Both fabricated cases carry the exact formatting convention (So. 3d or So. 2d reporter, specific DCA district, plausible year) that real Florida appellate citations use, which is precisely why neither one would raise suspicion on a skim — only an actual database lookup against the Southern Reporter surfaces that they are not there. Florida's five-district Court of Appeal structure, each with its own reporter conventions, makes this kind of fabrication especially hard to eyeball: a citation to the wrong DCA, or to a plausible-but-fake volume number, reads as entirely normal to anyone who doesn't already know that particular district's reporter by heart. Both fake citations in this filing were caught at the warning stage rather than after a dispositive ruling relied on them — a reminder that opposing counsel and the court itself remain the last real check when a filer's own verification step is skipped.

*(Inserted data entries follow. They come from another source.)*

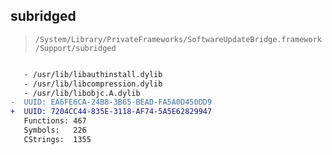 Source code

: ## subridged

> `/System/Library/PrivateFrameworks/SoftwareUpdateBridge.framework/Support/subridged`

```diff

   - /usr/lib/libauthinstall.dylib
   - /usr/lib/libcompression.dylib
   - /usr/lib/libobjc.A.dylib
-  UUID: EA6FE6CA-24B8-3B65-BEAD-FA5A0D450DD9
+  UUID: 7204CC44-835E-3118-AF74-5A5E62829947
   Functions: 467
   Symbols:   226
   CStrings:  1355

```
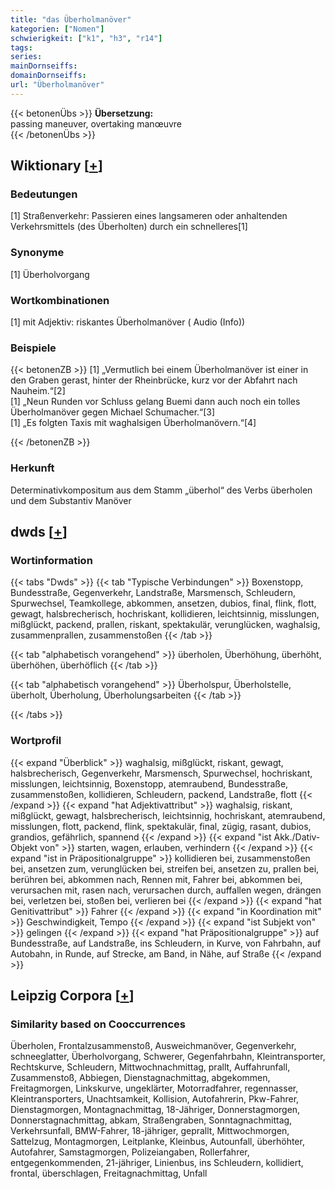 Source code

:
 ```yaml
---
title: "das Überholmanöver"
kategorien: ["Nomen"]
schwierigkeit: ["k1", "h3", "r14"]
tags:
series:
mainDornseiffs:
domainDornseiffs:
url: "Überholmanöver"
---
```


{{< betonenÜbs >}}
**Übersetzung:**  
passing maneuver, overtaking manœuvre  
{{< /betonenÜbs >}}

## Wiktionary [[+](https://de.wiktionary.org/wiki/Überholmanöver)]

### Bedeutungen
[1] Straßenverkehr: Passieren eines langsameren oder anhaltenden Verkehrsmittels (des Überholten) durch ein schnelleres[1]  

### Synonyme
[1] Überholvorgang  

### Wortkombinationen
[1] mit Adjektiv: riskantes Überholmanöver ( Audio (Info))  

### Beispiele
{{< betonenZB >}}
[1] „Vermutlich bei einem Überholmanöver ist einer in den Graben gerast, hinter der Rheinbrücke, kurz vor der Abfahrt nach Nauheim.“[2]  
[1] „Neun Runden vor Schluss gelang Buemi dann auch noch ein tolles Überholmanöver gegen Michael Schumacher.“[3]  
[1] „Es folgten Taxis mit waghalsigen Überholmanövern.“[4]  

{{< /betonenZB >}}
### Herkunft
Determinativkompositum aus dem Stamm „überhol“ des Verbs überholen und dem Substantiv Manöver  



## dwds [[+](https://www.dwds.de/wb/Überholmanöver)]

### Wortinformation
{{< tabs "Dwds" >}}
{{< tab "Typische Verbindungen" >}}
Boxenstopp, Bundesstraße, Gegenverkehr, Landstraße, Marsmensch, Schleudern, Spurwechsel, Teamkollege, abkommen, ansetzen, dubios, final, flink, flott, gewagt, halsbrecherisch, hochriskant, kollidieren, leichtsinnig, misslungen, mißglückt, packend, prallen, riskant, spektakulär, verunglücken, waghalsig, zusammenprallen, zusammenstoßen
{{< /tab >}}

{{< tab "alphabetisch vorangehend" >}}
überholen, Überhöhung, überhöht, überhöhen, überhöflich
{{< /tab >}}

{{< tab "alphabetisch vorangehend" >}}
Überholspur, Überholstelle, überholt, Überholung, Überholungsarbeiten
{{< /tab >}}

{{< /tabs >}}

### Wortprofil
{{< expand "Überblick" >}} waghalsig, mißglückt, riskant, gewagt, halsbrecherisch, Gegenverkehr, Marsmensch, Spurwechsel, hochriskant, misslungen, leichtsinnig, Boxenstopp, atemraubend, Bundesstraße, zusammenstoßen, kollidieren, Schleudern, packend, Landstraße, flott {{< /expand >}}
{{< expand "hat Adjektivattribut" >}} waghalsig, riskant, mißglückt, gewagt, halsbrecherisch, leichtsinnig, hochriskant, atemraubend, misslungen, flott, packend, flink, spektakulär, final, zügig, rasant, dubios, grandios, gefährlich, spannend {{< /expand >}}
{{< expand "ist Akk./Dativ-Objekt von" >}} starten, wagen, erlauben, verhindern {{< /expand >}}
{{< expand "ist in Präpositionalgruppe" >}} kollidieren bei, zusammenstoßen bei, ansetzen zum, verunglücken bei, streifen bei, ansetzen zu, prallen bei, berühren bei, abkommen nach, Rennen mit, Fahrer bei, abkommen bei, verursachen mit, rasen nach, verursachen durch, auffallen wegen, drängen bei, verletzen bei, stoßen bei, verlieren bei {{< /expand >}}
{{< expand "hat Genitivattribut" >}} Fahrer {{< /expand >}}
{{< expand "in Koordination mit" >}} Geschwindigkeit, Tempo {{< /expand >}}
{{< expand "ist Subjekt von" >}} gelingen {{< /expand >}}
{{< expand "hat Präpositionalgruppe" >}} auf Bundesstraße, auf Landstraße, ins Schleudern, in Kurve, von Fahrbahn, auf Autobahn, in Runde, auf Strecke, am Band, in Nähe, auf Straße {{< /expand >}}

## Leipzig Corpora [[+](https://corpora.uni-leipzig.de/en/res?word=Überholmanöver&corpusId=deu_newscrawl-public_2018)]


### Similarity based on Cooccurrences
Überholen, Frontalzusammenstoß, Ausweichmanöver, Gegenverkehr, schneeglatter, Überholvorgang, Schwerer, Gegenfahrbahn, Kleintransporter, Rechtskurve, Schleudern, Mittwochnachmittag, prallt, Auffahrunfall, Zusammenstoß, Abbiegen, Dienstagnachmittag, abgekommen, Freitagmorgen, Linkskurve, ungeklärter, Motorradfahrer, regennasser, Kleintransporters, Unachtsamkeit, Kollision, Autofahrerin, Pkw-Fahrer, Dienstagmorgen, Montagnachmittag, 18-Jähriger, Donnerstagmorgen, Donnerstagnachmittag, abkam, Straßengraben, Sonntagnachmittag, Verkehrsunfall, BMW-Fahrer, 18-jähriger, geprallt, Mittwochmorgen, Sattelzug, Montagmorgen, Leitplanke, Kleinbus, Autounfall, überhöhter, Autofahrer, Samstagmorgen, Polizeiangaben, Rollerfahrer, entgegenkommenden, 21-jähriger, Linienbus, ins Schleudern, kollidiert, frontal, überschlagen, Freitagnachmittag, Unfall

How to verify a case citation
A citation is only as good as its weakest link: the case has to exist, the quote attributed to it has to actually appear in the opinion, and the opinion has to actually support the proposition it's cited for. Deterministic verification checks each of those three things against a primary source — a real court docket or reporter, not another AI's guess — so the result does not depend on whether the tool doing the checking might itself hallucinate. That is the only way to catch a fabricated citation like this one before it reaches a filing rather than after a judge does.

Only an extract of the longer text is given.